DATA FOR ANALYSIS:
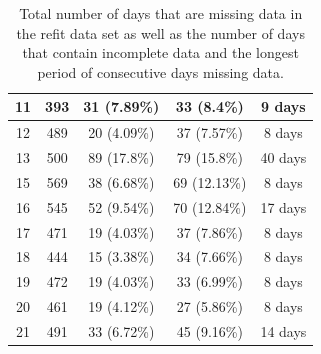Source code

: \begin{table}[H]
\begin{adjustwidth*}{-3.0cm}{-3.0cm}
\begin{tabular}{ccccc}
                        11                        & 393                         & 31 (7.89\%)                  & 33 (8.4\%)                      & 9 days                  \\ \midrule
                        12                        & 489                         & 20 (4.09\%)                  & 37 (7.57\%)                     & 8 days                  \\ \midrule
                        13                        & 500                         & 89 (17.8\%)                  & 79 (15.8\%)                     & 40 days                 \\ \midrule
                        15                        & 569                         & 38 (6.68\%)                  & 69 (12.13\%)                    & 8 days                  \\ \midrule
                        16                        & 545                         & 52 (9.54\%)                  & 70 (12.84\%)                    & 17 days                 \\ \midrule
                        17                        & 471                         & 19 (4.03\%)                  & 37 (7.86\%)                     & 8 days                  \\ \midrule
                        18                        & 444                         & 15 (3.38\%)                  & 34 (7.66\%)                     & 8 days                  \\ \midrule
                        19                        & 472                         & 19 (4.03\%)                  & 33 (6.99\%)                     & 8 days                  \\ \midrule
                        20                        & 461                         & 19 (4.12\%)                  & 27 (5.86\%)                     & 8 days                  \\ \midrule
                        21                        & 491                         & 33 (6.72\%)                  & 45 (9.16\%)                     & 14 days                 \\ \bottomrule
                \end{tabular}
                \caption{Total number of days that are missing data in the \gls{refit} data set as well as the number of days that contain incomplete data and the longest period of consecutive days missing data.}
                \label{tab:REFIT-missing-data}
        \end{adjustwidth*}
\end{table}

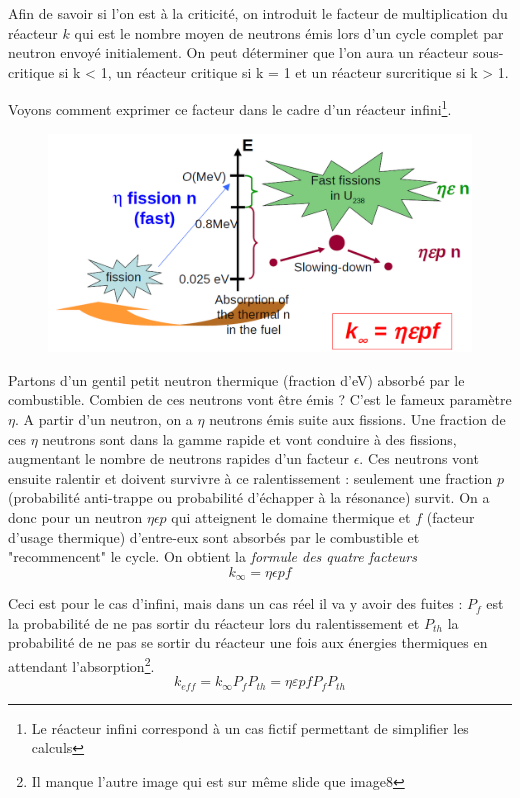 \newpage
Afin de savoir si l'on est à la criticité, on introduit le facteur de multiplication du réacteur $k$ qui est 
le nombre moyen de neutrons émis lors d'un cycle complet par neutron envoyé initialement. 
On peut déterminer que l'on aura un réacteur sous-critique si k < 1, un réacteur critique si k = 1 et
un réacteur surcritique si k > 1.

Voyons comment exprimer ce facteur dans le cadre d'un réacteur infini\footnote{Le réacteur infini correspond
à un cas fictif permettant de simplifier les calculs}. \\

	\begin{figure}
	\vspace{-5mm}
	\includegraphics[scale=0.27]{ch1/image7.png}
	\end{figure}
	
Partons d'un gentil petit neutron thermique (fraction d'eV) absorbé par le combustible. Combien 
de ces neutrons vont être émis ? C'est le fameux paramètre $\eta$. A partir d'un neutron, on a 
$\eta$ neutrons émis suite aux fissions. Une fraction de ces $\eta$ neutrons sont dans 
la gamme rapide et vont conduire à des fissions, augmentant le nombre de neutrons rapides d'un facteur $\epsilon$. Ces
neutrons vont ensuite ralentir et doivent survivre à ce ralentissement : seulement une fraction 
$p$ (probabilité anti-trappe ou probabilité d'échapper à la résonance) survit. On a donc pour un neutron $\eta\epsilon p$ qui atteignent 
le domaine thermique et $f$ (facteur d'usage thermique) d'entre-eux sont absorbés par le combustible et "recommencent" le cycle. 
On obtient la \textit{formule des quatre facteurs}
\begin{equation}
k_\infty = \eta\epsilon  pf
\end{equation}

Ceci est pour le cas d'infini, mais dans un cas réel il va y avoir des fuites : $P_f$ est la 
probabilité de ne pas sortir du réacteur lors du ralentissement et $P_{th}$ la probabilité de ne pas se sortir
du réacteur une fois aux énergies thermiques en attendant l'absorption\footnote{Il manque l'autre image qui est sur
même slide que image8}. 
\begin{equation}
k_{eff} = k_\infty P_fP_{th} = \eta \varepsilon pfP_fP_{th}
\end{equation}

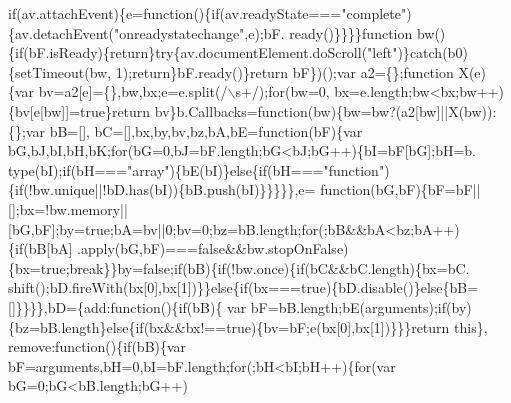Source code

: \begin{DoxyCode}
{      if}(av.attachEvent)\{e=\textcolor{keyword}{function}()\{\textcolor{keywordflow}{if}(av.readyState===\textcolor{stringliteral}{"complete"})\{av.detachEvent(\textcolor{stringliteral}{"onreadystatechange"},e);bF.
      ready()\}\}\}\}\textcolor{keyword}{function} bw()\{\textcolor{keywordflow}{if}(bF.isReady)\{\textcolor{keywordflow}{return}\}\textcolor{keywordflow}{try}\{av.documentElement.doScroll(\textcolor{stringliteral}{"left"})\}\textcolor{keywordflow}{catch}(b0)\{setTimeout(bw,
      1);\textcolor{keywordflow}{return}\}bF.ready()\}\textcolor{keywordflow}{return} bF\})();var a2=\{\};\textcolor{keyword}{function} X(e)\{var bv=a2[e]=\{\},bw,bx;e=e.split(/\(\backslash\)s+/);\textcolor{keywordflow}{for}(bw=0,
      bx=e.length;bw<bx;bw++)\{bv[e[bw]]=\textcolor{keyword}{true}\}\textcolor{keywordflow}{return} bv\}b.Callbacks=\textcolor{keyword}{function}(bw)\{bw=bw?(a2[bw]||X(bw)):\{\};var bB=[],
      bC=[],bx,by,bv,bz,bA,bE=\textcolor{keyword}{function}(bF)\{var bG,bJ,bI,bH,bK;\textcolor{keywordflow}{for}(bG=0,bJ=bF.length;bG<bJ;bG++)\{bI=bF[bG];bH=b.
      type(bI);\textcolor{keywordflow}{if}(bH===\textcolor{stringliteral}{"array"})\{bE(bI)\}\textcolor{keywordflow}{else}\{\textcolor{keywordflow}{if}(bH===\textcolor{stringliteral}{"function"})\{\textcolor{keywordflow}{if}(!bw.unique||!bD.has(bI))\{bB.push(bI)\}\}\}\}\},e=\textcolor{keyword}{
      function}(bG,bF)\{bF=bF||[];bx=!bw.memory||[bG,bF];by=\textcolor{keyword}{true};bA=bv||0;bv=0;bz=bB.length;\textcolor{keywordflow}{for}(;bB&&bA<bz;bA++)\{\textcolor{keywordflow}{if}(bB[bA]
      .apply(bG,bF)===\textcolor{keyword}{false}&&bw.stopOnFalse)\{bx=\textcolor{keyword}{true};\textcolor{keywordflow}{break}\}\}by=\textcolor{keyword}{false};\textcolor{keywordflow}{if}(bB)\{\textcolor{keywordflow}{if}(!bw.once)\{\textcolor{keywordflow}{if}(bC&&bC.length)\{bx=bC.
      shift();bD.fireWith(bx[0],bx[1])\}\}\textcolor{keywordflow}{else}\{\textcolor{keywordflow}{if}(bx===\textcolor{keyword}{true})\{bD.disable()\}\textcolor{keywordflow}{else}\{bB=[]\}\}\}\},bD=\{add:\textcolor{keyword}{function}()\{\textcolor{keywordflow}{if}(bB)\{
      var bF=bB.length;bE(arguments);\textcolor{keywordflow}{if}(by)\{bz=bB.length\}\textcolor{keywordflow}{else}\{\textcolor{keywordflow}{if}(bx&&bx!==\textcolor{keyword}{true})\{bv=bF;e(bx[0],bx[1])\}\}\}\textcolor{keywordflow}{return} \textcolor{keyword}{this}\},\textcolor{keyword}{
      remove}:\textcolor{keyword}{function}()\{\textcolor{keywordflow}{if}(bB)\{var bF=arguments,bH=0,bI=bF.length;\textcolor{keywordflow}{for}(;bH<bI;bH++)\{\textcolor{keywordflow}{for}(var bG=0;bG<bB.length;bG++)

\end{DoxyCode}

TASK STATEMENT: Look through the records and copy every line that has the word "adjustwidth".

ANSWER TO THIS EXERCISE:
\begin{adjustwidth*}{-3.0cm}{-3.0cm}
        \end{adjustwidth*}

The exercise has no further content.